§ Activity
Among the lines below, restate word for word only those from the line with "### 2. **Test Server vs Main App Database**" through the line with "- 20 Pokemon with real PokeAPI data", with both end lines kept.

§ Extracted information
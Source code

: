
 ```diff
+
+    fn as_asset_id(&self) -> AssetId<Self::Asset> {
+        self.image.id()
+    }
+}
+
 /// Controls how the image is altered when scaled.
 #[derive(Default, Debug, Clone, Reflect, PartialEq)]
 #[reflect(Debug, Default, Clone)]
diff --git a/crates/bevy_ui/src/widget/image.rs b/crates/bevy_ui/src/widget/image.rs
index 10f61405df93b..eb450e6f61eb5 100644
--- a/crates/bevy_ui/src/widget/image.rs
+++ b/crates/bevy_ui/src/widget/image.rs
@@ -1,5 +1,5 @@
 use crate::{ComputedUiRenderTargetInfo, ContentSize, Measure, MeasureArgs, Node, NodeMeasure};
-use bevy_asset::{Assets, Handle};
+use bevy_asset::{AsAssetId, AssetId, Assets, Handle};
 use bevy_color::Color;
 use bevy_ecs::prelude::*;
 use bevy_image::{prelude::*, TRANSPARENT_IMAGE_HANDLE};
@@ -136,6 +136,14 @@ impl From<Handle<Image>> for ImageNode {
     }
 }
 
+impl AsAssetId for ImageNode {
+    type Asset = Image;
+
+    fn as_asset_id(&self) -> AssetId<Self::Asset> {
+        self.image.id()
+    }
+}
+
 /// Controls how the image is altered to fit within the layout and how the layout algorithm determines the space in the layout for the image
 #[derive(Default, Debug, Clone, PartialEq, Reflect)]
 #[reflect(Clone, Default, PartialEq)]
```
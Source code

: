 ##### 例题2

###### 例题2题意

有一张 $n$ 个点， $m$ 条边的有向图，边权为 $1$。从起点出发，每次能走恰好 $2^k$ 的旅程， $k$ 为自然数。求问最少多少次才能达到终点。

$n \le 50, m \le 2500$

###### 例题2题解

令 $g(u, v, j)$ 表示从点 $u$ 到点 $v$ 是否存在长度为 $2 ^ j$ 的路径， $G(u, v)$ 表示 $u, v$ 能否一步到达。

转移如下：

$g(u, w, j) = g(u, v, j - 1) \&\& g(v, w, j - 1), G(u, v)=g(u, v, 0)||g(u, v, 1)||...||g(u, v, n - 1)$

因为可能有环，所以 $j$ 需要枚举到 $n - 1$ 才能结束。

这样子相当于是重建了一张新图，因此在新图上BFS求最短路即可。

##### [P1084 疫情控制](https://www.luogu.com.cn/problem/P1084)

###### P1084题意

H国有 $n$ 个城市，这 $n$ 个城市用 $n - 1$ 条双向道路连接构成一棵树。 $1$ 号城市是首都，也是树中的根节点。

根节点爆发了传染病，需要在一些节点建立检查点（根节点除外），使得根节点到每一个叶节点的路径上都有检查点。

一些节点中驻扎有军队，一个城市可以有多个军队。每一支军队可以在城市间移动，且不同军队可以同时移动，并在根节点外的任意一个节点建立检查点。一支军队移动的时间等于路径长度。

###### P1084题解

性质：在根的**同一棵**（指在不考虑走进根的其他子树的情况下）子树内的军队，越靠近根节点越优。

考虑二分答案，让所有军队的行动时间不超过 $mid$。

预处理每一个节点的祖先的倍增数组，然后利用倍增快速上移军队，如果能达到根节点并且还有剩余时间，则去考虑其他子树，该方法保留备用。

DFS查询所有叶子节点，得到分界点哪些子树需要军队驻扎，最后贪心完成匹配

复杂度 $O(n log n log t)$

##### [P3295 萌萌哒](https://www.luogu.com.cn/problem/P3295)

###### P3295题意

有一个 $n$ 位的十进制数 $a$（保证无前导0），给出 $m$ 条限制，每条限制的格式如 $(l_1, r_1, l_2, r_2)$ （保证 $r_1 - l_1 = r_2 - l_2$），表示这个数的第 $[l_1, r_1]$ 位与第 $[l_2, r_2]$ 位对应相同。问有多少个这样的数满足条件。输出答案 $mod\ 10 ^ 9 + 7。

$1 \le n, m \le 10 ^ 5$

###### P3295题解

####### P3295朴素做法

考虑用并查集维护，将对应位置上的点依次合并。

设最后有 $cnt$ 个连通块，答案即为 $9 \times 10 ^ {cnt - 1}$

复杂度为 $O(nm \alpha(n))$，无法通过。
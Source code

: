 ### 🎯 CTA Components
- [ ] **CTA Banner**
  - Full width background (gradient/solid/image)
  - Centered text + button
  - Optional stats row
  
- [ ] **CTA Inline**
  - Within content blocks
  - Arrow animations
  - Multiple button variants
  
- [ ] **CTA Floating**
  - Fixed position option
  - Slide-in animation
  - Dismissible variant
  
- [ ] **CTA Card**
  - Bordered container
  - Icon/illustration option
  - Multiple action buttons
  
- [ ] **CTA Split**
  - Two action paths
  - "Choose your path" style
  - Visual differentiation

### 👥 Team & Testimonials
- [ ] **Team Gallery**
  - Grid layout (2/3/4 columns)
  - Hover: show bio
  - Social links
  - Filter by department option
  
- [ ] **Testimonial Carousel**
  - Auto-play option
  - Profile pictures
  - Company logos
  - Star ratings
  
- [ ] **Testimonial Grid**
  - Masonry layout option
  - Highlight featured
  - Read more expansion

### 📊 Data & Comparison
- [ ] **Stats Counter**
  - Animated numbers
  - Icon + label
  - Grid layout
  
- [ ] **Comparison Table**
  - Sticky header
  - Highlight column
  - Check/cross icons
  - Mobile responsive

* * *

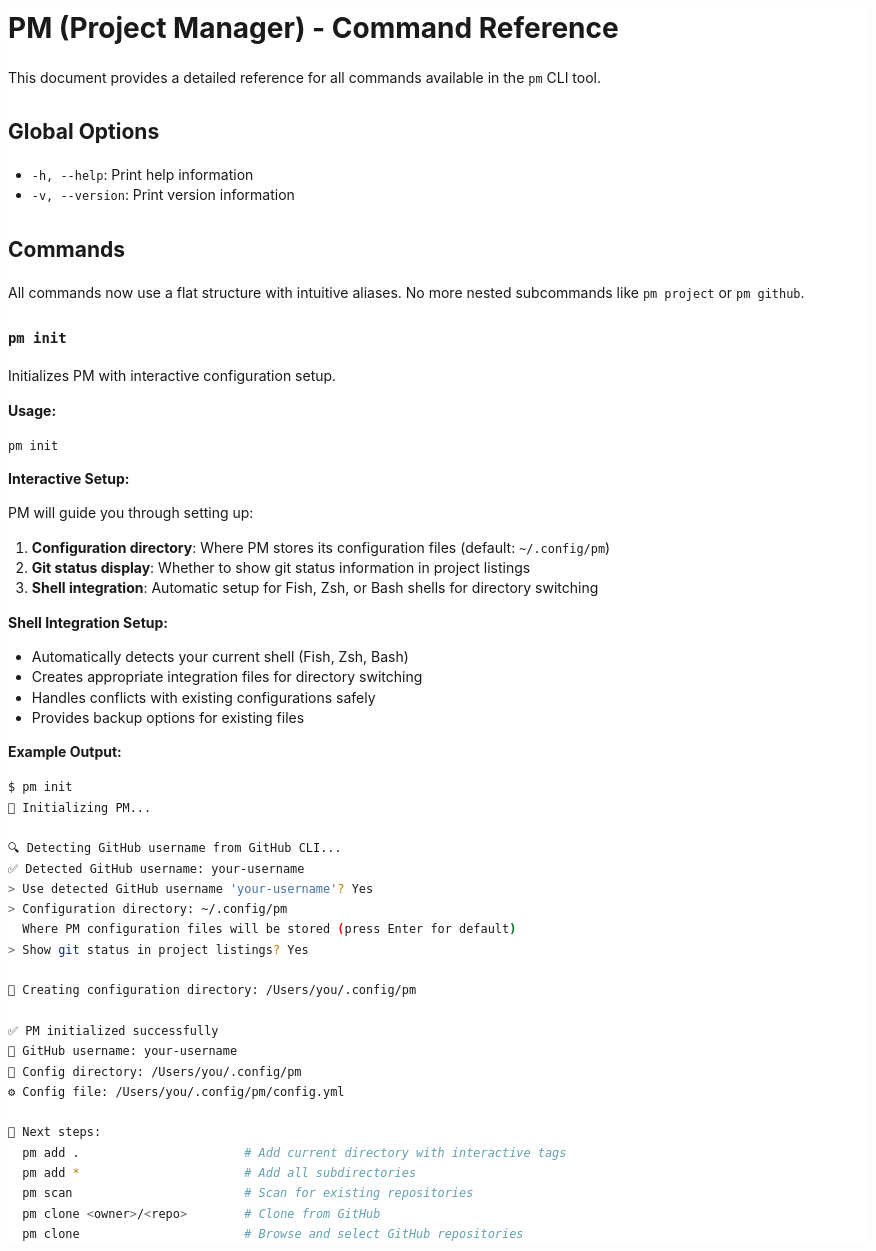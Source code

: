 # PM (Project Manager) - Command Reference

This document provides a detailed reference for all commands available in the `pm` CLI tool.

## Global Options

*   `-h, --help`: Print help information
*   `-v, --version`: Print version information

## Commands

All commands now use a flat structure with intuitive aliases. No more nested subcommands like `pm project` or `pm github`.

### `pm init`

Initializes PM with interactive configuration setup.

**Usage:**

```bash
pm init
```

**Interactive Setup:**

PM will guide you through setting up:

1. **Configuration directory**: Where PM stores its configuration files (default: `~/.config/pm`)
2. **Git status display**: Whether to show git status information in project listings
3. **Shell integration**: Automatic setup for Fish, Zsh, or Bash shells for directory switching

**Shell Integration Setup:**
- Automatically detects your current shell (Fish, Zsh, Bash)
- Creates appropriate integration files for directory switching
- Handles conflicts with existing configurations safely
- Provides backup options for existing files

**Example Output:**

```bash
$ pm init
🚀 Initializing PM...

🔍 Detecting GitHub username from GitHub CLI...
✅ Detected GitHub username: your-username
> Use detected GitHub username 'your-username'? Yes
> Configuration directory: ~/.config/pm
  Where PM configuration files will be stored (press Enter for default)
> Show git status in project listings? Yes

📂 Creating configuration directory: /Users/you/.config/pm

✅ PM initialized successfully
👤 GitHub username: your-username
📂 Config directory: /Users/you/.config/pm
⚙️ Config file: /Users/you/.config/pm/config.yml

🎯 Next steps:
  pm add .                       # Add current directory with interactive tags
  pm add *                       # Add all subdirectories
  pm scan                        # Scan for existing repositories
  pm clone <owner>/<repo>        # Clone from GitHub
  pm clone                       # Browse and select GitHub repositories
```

* * *

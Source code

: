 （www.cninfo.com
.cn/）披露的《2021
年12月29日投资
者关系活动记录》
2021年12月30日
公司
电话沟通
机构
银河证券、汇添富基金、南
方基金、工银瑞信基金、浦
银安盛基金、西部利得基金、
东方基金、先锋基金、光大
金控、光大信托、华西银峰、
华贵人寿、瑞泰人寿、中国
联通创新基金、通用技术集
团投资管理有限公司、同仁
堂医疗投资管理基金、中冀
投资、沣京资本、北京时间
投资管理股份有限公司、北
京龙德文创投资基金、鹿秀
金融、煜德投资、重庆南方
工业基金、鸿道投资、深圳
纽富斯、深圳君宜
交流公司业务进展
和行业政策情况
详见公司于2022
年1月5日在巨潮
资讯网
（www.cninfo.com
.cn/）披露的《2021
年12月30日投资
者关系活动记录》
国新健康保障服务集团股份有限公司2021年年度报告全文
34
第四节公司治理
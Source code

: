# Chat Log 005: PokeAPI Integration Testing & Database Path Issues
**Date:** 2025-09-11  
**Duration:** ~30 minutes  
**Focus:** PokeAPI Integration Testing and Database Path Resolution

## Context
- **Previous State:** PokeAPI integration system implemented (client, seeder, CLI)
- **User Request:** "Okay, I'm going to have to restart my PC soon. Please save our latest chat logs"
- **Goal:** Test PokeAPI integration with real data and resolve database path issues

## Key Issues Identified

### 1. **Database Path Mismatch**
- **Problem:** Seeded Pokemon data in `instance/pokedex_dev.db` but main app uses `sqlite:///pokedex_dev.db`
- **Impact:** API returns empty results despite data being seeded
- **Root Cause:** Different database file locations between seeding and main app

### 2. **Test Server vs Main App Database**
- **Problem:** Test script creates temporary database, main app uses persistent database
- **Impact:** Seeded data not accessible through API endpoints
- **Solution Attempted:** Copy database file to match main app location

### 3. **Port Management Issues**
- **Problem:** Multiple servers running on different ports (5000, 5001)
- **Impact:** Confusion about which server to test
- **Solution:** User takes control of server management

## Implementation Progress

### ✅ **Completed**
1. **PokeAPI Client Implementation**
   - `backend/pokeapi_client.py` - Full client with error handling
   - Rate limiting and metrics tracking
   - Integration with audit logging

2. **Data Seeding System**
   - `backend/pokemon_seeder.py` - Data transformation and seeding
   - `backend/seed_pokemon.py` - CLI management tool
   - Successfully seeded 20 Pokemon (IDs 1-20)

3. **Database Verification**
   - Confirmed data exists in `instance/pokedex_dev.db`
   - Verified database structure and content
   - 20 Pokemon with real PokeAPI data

§ Answer space
### 2. **Test Server vs Main App Database**
- **Problem:** Test script creates temporary database, main app uses persistent database
- **Impact:** Seeded data not accessible through API endpoints
- **Solution Attempted:** Copy database file to match main app location

### 3. **Port Management Issues**
- **Problem:** Multiple servers running on different ports (5000, 5001)
- **Impact:** Confusion about which server to test
- **Solution:** User takes control of server management

## Implementation Progress

### ✅ **Completed**
1. **PokeAPI Client Implementation**
   - `backend/pokeapi_client.py` - Full client with error handling
   - Rate limiting and metrics tracking
   - Integration with audit logging

2. **Data Seeding System**
   - `backend/pokemon_seeder.py` - Data transformation and seeding
   - `backend/seed_pokemon.py` - CLI management tool
   - Successfully seeded 20 Pokemon (IDs 1-20)

3. **Database Verification**
   - Confirmed data exists in `instance/pokedex_dev.db`
   - Verified database structure and content
   - 20 Pokemon with real PokeAPI data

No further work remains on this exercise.